## Input data
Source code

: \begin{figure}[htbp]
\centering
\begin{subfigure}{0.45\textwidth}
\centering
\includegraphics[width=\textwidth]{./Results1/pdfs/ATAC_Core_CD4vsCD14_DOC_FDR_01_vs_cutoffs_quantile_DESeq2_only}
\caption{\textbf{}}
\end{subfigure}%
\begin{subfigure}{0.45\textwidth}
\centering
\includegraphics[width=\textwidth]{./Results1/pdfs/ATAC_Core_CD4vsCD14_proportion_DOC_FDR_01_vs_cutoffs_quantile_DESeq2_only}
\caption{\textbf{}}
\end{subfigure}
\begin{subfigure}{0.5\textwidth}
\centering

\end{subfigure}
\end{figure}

## What to do
Word for word, copy all of the listing above.

## Output of the exercise
Source code

: \begin{figure}[htbp]
\centering
\begin{subfigure}{0.45\textwidth}
\centering
\includegraphics[width=\textwidth]{./Results1/pdfs/ATAC_Core_CD4vsCD14_DOC_FDR_01_vs_cutoffs_quantile_DESeq2_only}
\caption{\textbf{}}
\end{subfigure}%
\begin{subfigure}{0.45\textwidth}
\centering
\includegraphics[width=\textwidth]{./Results1/pdfs/ATAC_Core_CD4vsCD14_proportion_DOC_FDR_01_vs_cutoffs_quantile_DESeq2_only}
\caption{\textbf{}}
\end{subfigure}
\begin{subfigure}{0.5\textwidth}
\centering

\end{subfigure}
\end{figure}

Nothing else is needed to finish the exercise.